-- Dataset entries follows --
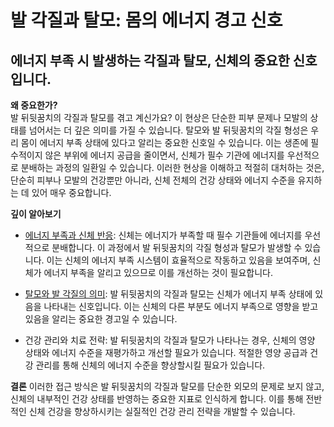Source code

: 
# 발 각질과 탈모: 몸의 에너지 경고 신호
## 에너지 부족 시 발생하는 각질과 탈모, 신체의 중요한 신호입니다.

  
**왜 중요한가?**  
 발 뒤뒷꿈치의 각질과 탈모를 겪고 계신가요? 이 현상은 단순한 피부 문제나 모발의 상태를 넘어서는 더 깊은 의미를 가질 수 있습니다. 탈모와 발 뒤뒷꿈치의 각질 형성은 우리 몸이 에너지 부족 상태에 있다고 알리는 중요한 신호일 수 있습니다. 이는 생존에 필수적이지 않은 부위에 에너지 공급을 줄이면서, 신체가 필수 기관에 에너지를 우선적으로 분배하는 과정의 일환일 수 있습니다. 이러한 현상을 이해하고 적절히 대처하는 것은, 단순히 피부나 모발의 건강뿐만 아니라, 신체 전체의 건강 상태와 에너지 수준을 유지하는 데 있어 매우 중요합니다.  

**깊이 알아보기**
 - [에너지 부족과 신체 반응](https://frontier-three.vercel.app/kr/m03/m0305): 신체는 에너지가 부족할 때 필수 기관들에 에너지를 우선적으로 분배합니다. 이 과정에서 발 뒤뒷꿈치의 각질 형성과 탈모가 발생할 수 있습니다. 이는 신체의 에너지 부족 시스템이 효율적으로 작동하고 있음을 보여주며, 신체가 에너지 부족을 알리고 있으므로 이를 개선하는 것이 필요합니다.  
  
 - [탈모와 발 각질의 의미](https://frontier-three.vercel.app/kr/m04/m0401/m040104/m04010402): 발 뒤뒷꿈치의 각질과 탈모는 신체가 에너지 부족 상태에 있음을 나타내는 신호입니다. 이는 신체의 다른 부분도 에너지 부족으로 영향을 받고 있음을 알리는 중요한 경고일 수 있습니다.  
  
 - 건강 관리와 치료 전략: 발 뒤뒷꿈치의 각질과 탈모가 나타나는 경우, 신체의 영양 상태와 에너지 수준을 재평가하고 개선할 필요가 있습니다. 적절한 영양 공급과 건강 관리를 통해 신체의 에너지 수준을 향상할시킬 필요가 있습니다.  
  
**결론**
이러한 접근 방식은 발 뒤뒷꿈치의 각질과 탈모를 단순한 외모의 문제로 보지 않고, 신체의 내부적인 건강 상태를 반영하는 중요한 지표로 인식하게 합니다. 이를 통해 전반적인 신체 건강을 향상하시키는 실질적인 건강 관리 전략을 개발할 수 있습니다.
<!--stackedit_data:
eyJoaXN0b3J5IjpbMzE2NDc2NTQ3LDE5MTM5NTExMDgsLTY0Nj
Y1MjEzNV19
-->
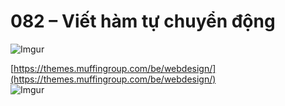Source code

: # 082 – Viết hàm tự chuyển động

![Imgur](https://i.imgur.com/NMeaoic.png) 

[https://themes.muffingroup.com/be/webdesign/](https://themes.muffingroup.com/be/webdesign/)  	
![Imgur](https://i.imgur.com/JuLWKC3.png)  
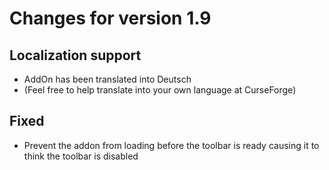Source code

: # Changes for version 1.9

## Localization support
- AddOn has been translated into Deutsch
- (Feel free to help translate into your own language at CurseForge)

## Fixed
- Prevent the addon from loading before the toolbar is ready causing it to think the toolbar is disabled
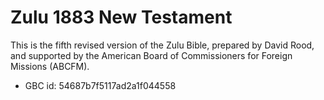 # Zulu 1883 New Testament

This is the fifth revised version of the Zulu Bible, prepared by David Rood, and supported by the American Board of Commissioners for Foreign Missions (ABCFM).

- GBC id: 54687b7f5117ad2a1f044558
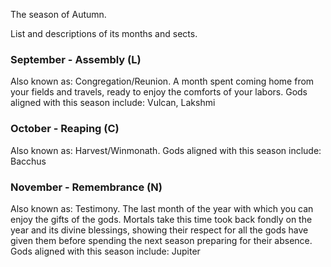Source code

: The season of Autumn.

List and descriptions of its months and sects.


### September -  Assembly (L)
Also known as: Congregation/Reunion. A month spent coming home from your fields and travels, ready to enjoy the comforts of your labors. Gods aligned with this season include: Vulcan, Lakshmi
### October - Reaping (C)
Also known as: Harvest/Winmonath. Gods aligned with this season include: Bacchus
### November - Remembrance (N)
Also known as: Testimony. The last month of the year with which you can enjoy the gifts of the gods. Mortals take this time took back fondly on the year and its divine blessings, showing their respect for all the gods have given them before spending the next season preparing for their absence. Gods aligned with this season include: Jupiter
-- Dataset entries concluded --
Your assignment:
I'd like the data above duplicated exactly, with no pictures included.

Answer box:
Source code

: 
# 발 각질과 탈모: 몸의 에너지 경고 신호
## 에너지 부족 시 발생하는 각질과 탈모, 신체의 중요한 신호입니다.

  
**왜 중요한가?**  
 발 뒤뒷꿈치의 각질과 탈모를 겪고 계신가요? 이 현상은 단순한 피부 문제나 모발의 상태를 넘어서는 더 깊은 의미를 가질 수 있습니다. 탈모와 발 뒤뒷꿈치의 각질 형성은 우리 몸이 에너지 부족 상태에 있다고 알리는 중요한 신호일 수 있습니다. 이는 생존에 필수적이지 않은 부위에 에너지 공급을 줄이면서, 신체가 필수 기관에 에너지를 우선적으로 분배하는 과정의 일환일 수 있습니다. 이러한 현상을 이해하고 적절히 대처하는 것은, 단순히 피부나 모발의 건강뿐만 아니라, 신체 전체의 건강 상태와 에너지 수준을 유지하는 데 있어 매우 중요합니다.  

**깊이 알아보기**
 - [에너지 부족과 신체 반응](https://frontier-three.vercel.app/kr/m03/m0305): 신체는 에너지가 부족할 때 필수 기관들에 에너지를 우선적으로 분배합니다. 이 과정에서 발 뒤뒷꿈치의 각질 형성과 탈모가 발생할 수 있습니다. 이는 신체의 에너지 부족 시스템이 효율적으로 작동하고 있음을 보여주며, 신체가 에너지 부족을 알리고 있으므로 이를 개선하는 것이 필요합니다.  
  
 - [탈모와 발 각질의 의미](https://frontier-three.vercel.app/kr/m04/m0401/m040104/m04010402): 발 뒤뒷꿈치의 각질과 탈모는 신체가 에너지 부족 상태에 있음을 나타내는 신호입니다. 이는 신체의 다른 부분도 에너지 부족으로 영향을 받고 있음을 알리는 중요한 경고일 수 있습니다.  
  
 - 건강 관리와 치료 전략: 발 뒤뒷꿈치의 각질과 탈모가 나타나는 경우, 신체의 영양 상태와 에너지 수준을 재평가하고 개선할 필요가 있습니다. 적절한 영양 공급과 건강 관리를 통해 신체의 에너지 수준을 향상할시킬 필요가 있습니다.  
  
**결론**
이러한 접근 방식은 발 뒤뒷꿈치의 각질과 탈모를 단순한 외모의 문제로 보지 않고, 신체의 내부적인 건강 상태를 반영하는 중요한 지표로 인식하게 합니다. 이를 통해 전반적인 신체 건강을 향상하시키는 실질적인 건강 관리 전략을 개발할 수 있습니다.
<!--stackedit_data:
eyJoaXN0b3J5IjpbMzE2NDc2NTQ3LDE5MTM5NTExMDgsLTY0Nj
Y1MjEzNV19
-->
Source code

: # 082 – Viết hàm tự chuyển động

![Imgur](https://i.imgur.com/NMeaoic.png) 

[https://themes.muffingroup.com/be/webdesign/](https://themes.muffingroup.com/be/webdesign/)  	
![Imgur](https://i.imgur.com/JuLWKC3.png)  
Source code

: # Changes for version 1.9

## Localization support
- AddOn has been translated into Deutsch
- (Feel free to help translate into your own language at CurseForge)

## Fixed
- Prevent the addon from loading before the toolbar is ready causing it to think the toolbar is disabled
 # Zulu 1883 New Testament

This is the fifth revised version of the Zulu Bible, prepared by David Rood, and supported by the American Board of Commissioners for Foreign Missions (ABCFM).

- GBC id: 54687b7f5117ad2a1f044558
Source code

: The season of Autumn.

List and descriptions of its months and sects.


### September -  Assembly (L)
Also known as: Congregation/Reunion. A month spent coming home from your fields and travels, ready to enjoy the comforts of your labors. Gods aligned with this season include: Vulcan, Lakshmi
### October - Reaping (C)
Also known as: Harvest/Winmonath. Gods aligned with this season include: Bacchus
### November - Remembrance (N)
Also known as: Testimony. The last month of the year with which you can enjoy the gifts of the gods. Mortals take this time took back fondly on the year and its divine blessings, showing their respect for all the gods have given them before spending the next season preparing for their absence. Gods aligned with this season include: Jupiter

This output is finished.